* **Aim of the exercise**
What lines in the records below mention "class"? List them all.

* **Exercise data**
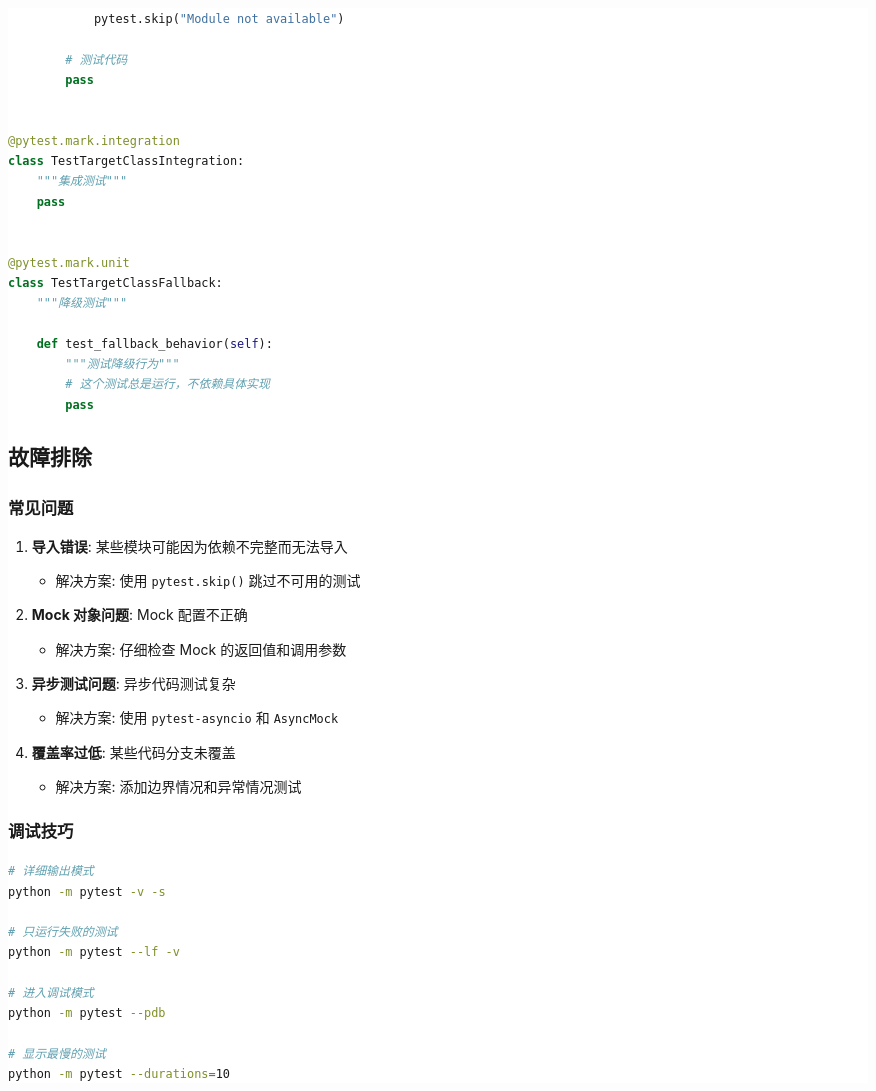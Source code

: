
 ```python
            pytest.skip("Module not available")
        
        # 测试代码
        pass


@pytest.mark.integration  
class TestTargetClassIntegration:
    """集成测试"""
    pass


@pytest.mark.unit
class TestTargetClassFallback:
    """降级测试"""
    
    def test_fallback_behavior(self):
        """测试降级行为"""
        # 这个测试总是运行，不依赖具体实现
        pass
```

## 故障排除

### 常见问题

1. **导入错误**: 某些模块可能因为依赖不完整而无法导入
   - 解决方案: 使用 `pytest.skip()` 跳过不可用的测试

2. **Mock 对象问题**: Mock 配置不正确
   - 解决方案: 仔细检查 Mock 的返回值和调用参数

3. **异步测试问题**: 异步代码测试复杂
   - 解决方案: 使用 `pytest-asyncio` 和 `AsyncMock`

4. **覆盖率过低**: 某些代码分支未覆盖
   - 解决方案: 添加边界情况和异常情况测试

### 调试技巧

```bash
# 详细输出模式
python -m pytest -v -s

# 只运行失败的测试
python -m pytest --lf -v

# 进入调试模式
python -m pytest --pdb

# 显示最慢的测试
python -m pytest --durations=10
```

* **Result**
class TestTargetClassIntegration:
class TestTargetClassFallback:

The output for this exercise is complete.